Mucosal T cells recovered from mice after infection with respiratory syncytial virus display a memory/activation phenotype

Pgp‐1 expression was studied as a marker of memory/activation on systemic and mucosal T cells of BALB/c and C57BL/6 mice after infection with respiratory syncytial virus (RSV), using two‐color dual fluorescence flow cytometry employing anti‐L3T4 (CD4), anti‐Ly2 (CD8), and anti‐Pgp‐1 (CD44) monoclonal antibodies. Pgp‐1 was expressed in relatively low densities on T cells of C57BL/6 mice, allowing differentiation of a dual population of Pgp‐1 10 and Pgp‐1 hi T cells after antigenic stimulation in vivo. On the contrary, T cells of BALB/c mice were uniformely Pgp‐1 hi , making this mouse strain less suitable for studies with this marker. In blood and spleen consistently more CD8 + than CD4 + T cells were Pgp‐1 hi , while in BAL more CD4 + than CD8 + T cells were Pgp‐1 hi After primary but not after secondary infection, CD4 + Pgp‐1 hi T cells increased significantly in the blood and spleen.
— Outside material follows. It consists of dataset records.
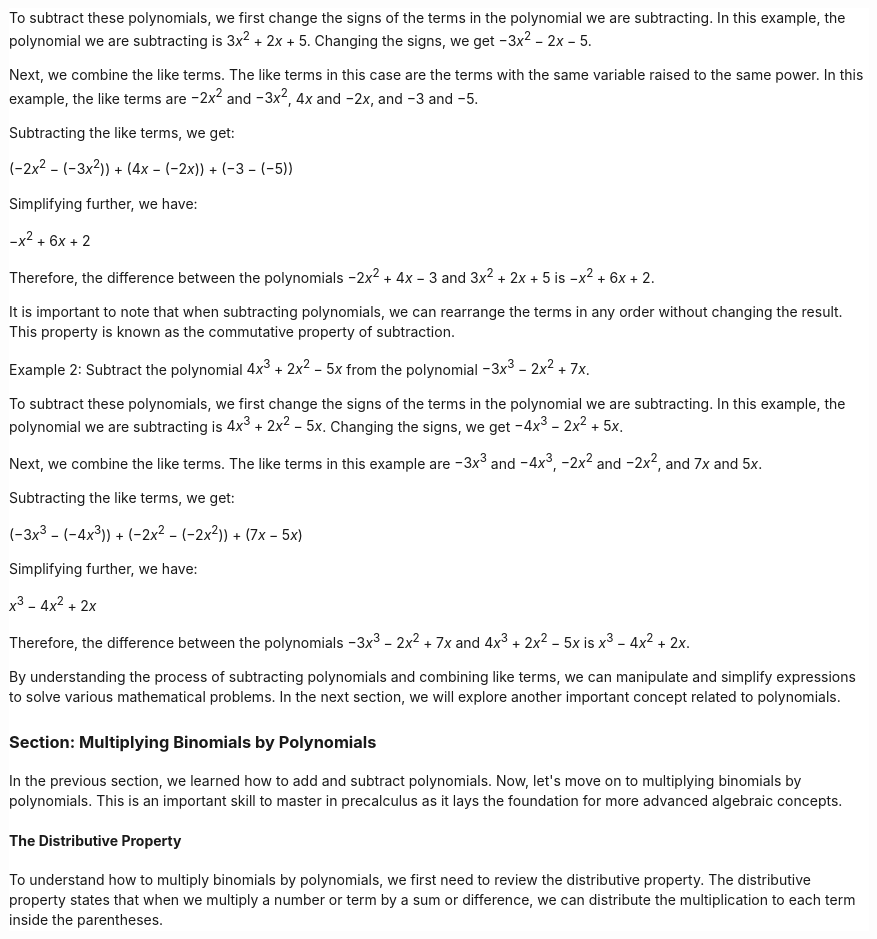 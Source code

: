 To subtract these polynomials, we first change the signs of the terms in the polynomial we are subtracting. In this example, the polynomial we are subtracting is $3x^2 + 2x + 5$. Changing the signs, we get $-3x^2 - 2x - 5$.

Next, we combine the like terms. The like terms in this case are the terms with the same variable raised to the same power. In this example, the like terms are $-2x^2$ and $-3x^2$, $4x$ and $-2x$, and $-3$ and $-5$.

Subtracting the like terms, we get:

$(-2x^2 - (-3x^2)) + (4x - (-2x)) + (-3 - (-5))$

Simplifying further, we have:

$-x^2 + 6x + 2$

Therefore, the difference between the polynomials $-2x^2 + 4x - 3$ and $3x^2 + 2x + 5$ is $-x^2 + 6x + 2$.

It is important to note that when subtracting polynomials, we can rearrange the terms in any order without changing the result. This property is known as the commutative property of subtraction.

Example 2:
Subtract the polynomial $4x^3 + 2x^2 - 5x$ from the polynomial $-3x^3 - 2x^2 + 7x$.

To subtract these polynomials, we first change the signs of the terms in the polynomial we are subtracting. In this example, the polynomial we are subtracting is $4x^3 + 2x^2 - 5x$. Changing the signs, we get $-4x^3 - 2x^2 + 5x$.

Next, we combine the like terms. The like terms in this example are $-3x^3$ and $-4x^3$, $-2x^2$ and $-2x^2$, and $7x$ and $5x$.

Subtracting the like terms, we get:

$(-3x^3 - (-4x^3)) + (-2x^2 - (-2x^2)) + (7x - 5x)$

Simplifying further, we have:

$x^3 - 4x^2 + 2x$

Therefore, the difference between the polynomials $-3x^3 - 2x^2 + 7x$ and $4x^3 + 2x^2 - 5x$ is $x^3 - 4x^2 + 2x$.

By understanding the process of subtracting polynomials and combining like terms, we can manipulate and simplify expressions to solve various mathematical problems. In the next section, we will explore another important concept related to polynomials.

### Section: Multiplying Binomials by Polynomials

In the previous section, we learned how to add and subtract polynomials. Now, let's move on to multiplying binomials by polynomials. This is an important skill to master in precalculus as it lays the foundation for more advanced algebraic concepts.

#### The Distributive Property

To understand how to multiply binomials by polynomials, we first need to review the distributive property. The distributive property states that when we multiply a number or term by a sum or difference, we can distribute the multiplication to each term inside the parentheses.
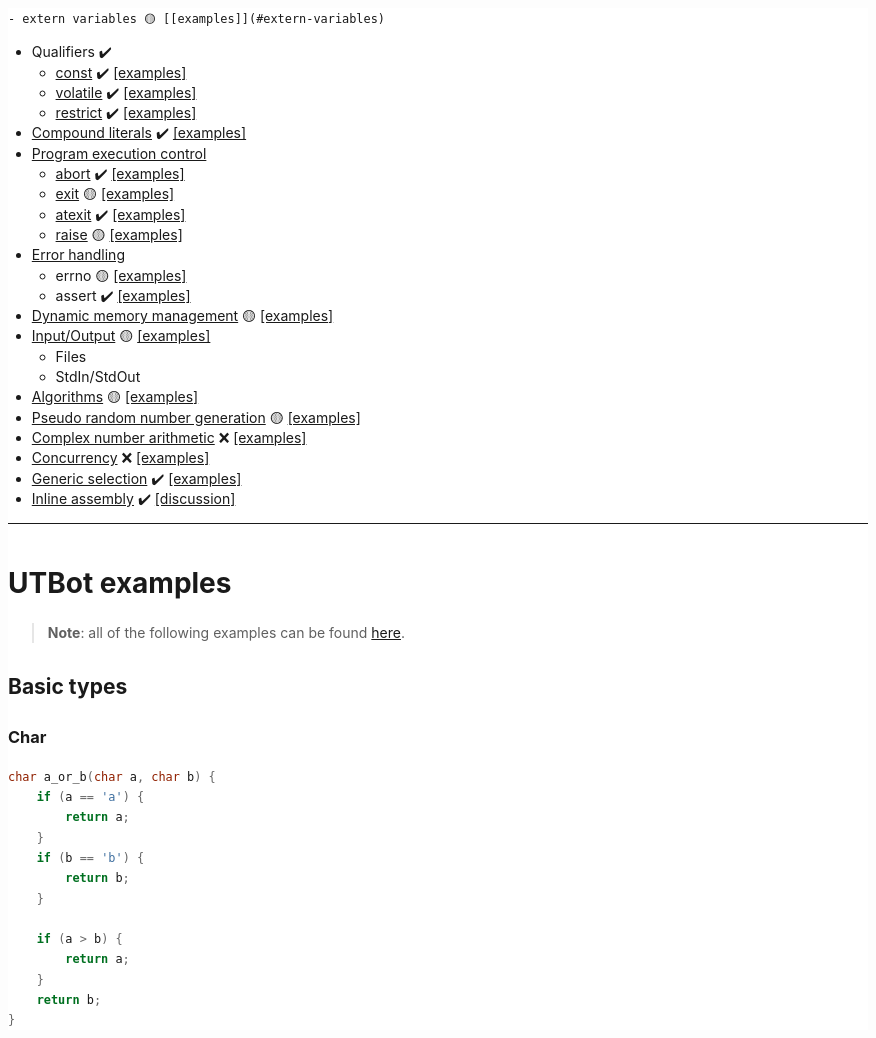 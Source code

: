     - extern variables 🟡 [[examples]](#extern-variables)
- Qualifiers ✔️
    - [const](https://en.cppreference.com/w/c/language/const) ✔️ [[examples]](#const)
    - [volatile](https://en.cppreference.com/w/c/language/volatile) ✔️ [[examples]](#volatile)
    - [restrict](https://en.cppreference.com/w/c/language/restrict) ✔️ [[examples]](#restrict)
- [Compound literals](https://en.cppreference.com/w/c/language/compound_literal) ✔️ [[examples]](#compound-literals)
- [Program execution control](https://en.cppreference.com/w/c/program)
    - [abort](https://en.cppreference.com/w/c/program/abort) ✔️ [[examples]](#abort)
    - [exit](https://en.cppreference.com/w/c/program/exit) 🟡 [[examples]](#exit)
    - [atexit](https://en.cppreference.com/w/c/program/atexit) ✔️ [[examples]](#exit)
    - [raise](https://en.cppreference.com/w/c/program/raise) 🟡 [[examples]](#raise)
- [Error handling](https://en.cppreference.com/w/c/error)
    - errno 🟡 [[examples]](#errno)
    - assert ✔️ [[examples]](#assert)
- [Dynamic memory management](https://en.cppreference.com/w/c/memory) 🟡 [[examples]](#dynamic-memory-management)
- [Input/Output](https://en.cppreference.com/w/c/io) 🟡 [[examples]](#inputoutput)
    - Files
    - StdIn/StdOut
- [Algorithms](https://en.cppreference.com/w/c/algorithm) 🟡 [[examples]](#algorithms)
- [Pseudo random number generation](https://en.cppreference.com/w/c/numeric/random) 🟡 [[examples]](#pseudo-random-number-generation)
- [Complex number arithmetic](https://en.cppreference.com/w/c/numeric/complex) ❌ [[examples]](#complex-number-arithmetic)
- [Concurrency](https://en.cppreference.com/w/c/thread) ❌ [[examples]](#atomic-types)
- [Generic selection](https://en.cppreference.com/w/c/language/generic) ✔️ [[examples]](#generic-selection)
- [Inline assembly](https://en.cppreference.com/w/c/language/asm) ✔️ [[discussion]](https://github.com/UnitTestBot/klee/pull/17)
***
# UTBot examples
> **Note**: all of the following examples can be found [here](https://github.com/UnitTestBot/UTBotCpp/tree/main/integration-tests/c-example/lib).
## Basic types
### Char
```cpp
char a_or_b(char a, char b) {
    if (a == 'a') {
        return a;
    }
    if (b == 'b') {
        return b;
    }

    if (a > b) {
        return a;
    }
    return b;
}
```
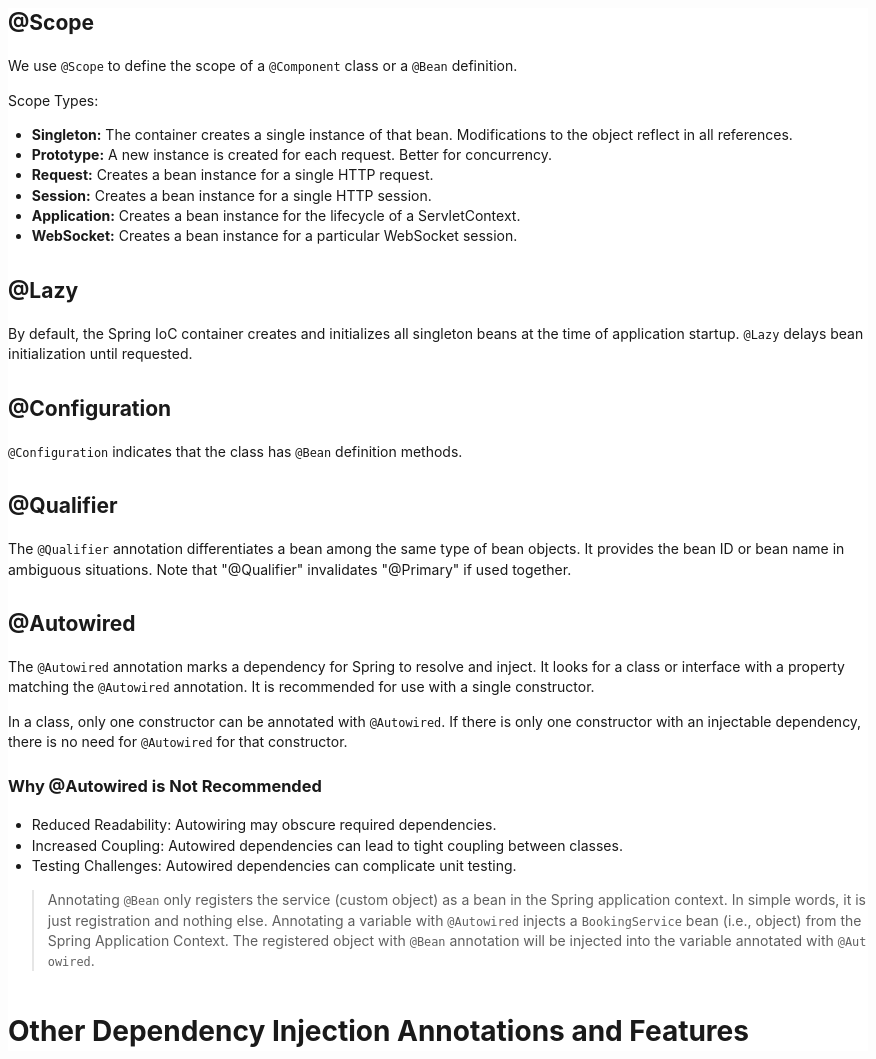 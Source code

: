 ## @Scope

We use `@Scope` to define the scope of a `@Component` class or a `@Bean` definition.

Scope Types:

- **Singleton:** The container creates a single instance of that bean. Modifications to the object reflect in all references.
- **Prototype:** A new instance is created for each request. Better for concurrency.
- **Request:** Creates a bean instance for a single HTTP request.
- **Session:** Creates a bean instance for a single HTTP session.
- **Application:** Creates a bean instance for the lifecycle of a ServletContext.
- **WebSocket:** Creates a bean instance for a particular WebSocket session.

## @Lazy

By default, the Spring IoC container creates and initializes all singleton beans at the time of application startup. `@Lazy` delays bean initialization until requested.

## @Configuration

`@Configuration` indicates that the class has `@Bean` definition methods.

## @Qualifier

The `@Qualifier` annotation differentiates a bean among the same type of bean objects. It provides the bean ID or bean name in ambiguous situations. Note that "@Qualifier" invalidates "@Primary" if used together.

## @Autowired

The `@Autowired` annotation marks a dependency for Spring to resolve and inject. It looks for a class or interface with a property matching the `@Autowired` annotation. It is recommended for use with a single constructor.

In a class, only one constructor can be annotated with `@Autowired`. If there is only one constructor with an injectable dependency, there is no need for `@Autowired` for that constructor.

### Why @Autowired is Not Recommended

- Reduced Readability: Autowiring may obscure required dependencies.
- Increased Coupling: Autowired dependencies can lead to tight coupling between classes.
- Testing Challenges: Autowired dependencies can complicate unit testing.

> Annotating `@Bean` only registers the service (custom object) as a bean in the Spring application context. In simple words, it is just registration and nothing else. Annotating a variable with `@Autowired` injects a `BookingService` bean (i.e., object) from the Spring Application Context. The registered object with `@Bean` annotation will be injected into the variable annotated with `@Autowired`.

# Other Dependency Injection Annotations and Features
After secondary infection both CD4 + Pgp‐1 hi and CD8 + Pgp‐1 hi T cells increased in the BAL. It is hypothesized that after primary infection systemic RSV‐specific T cells acquire an activation/memory phenotype as characterized by an enhanced expression of Pgp‐1, resulting in a faster and stronger influx of these cells in the lungs after secondary infection.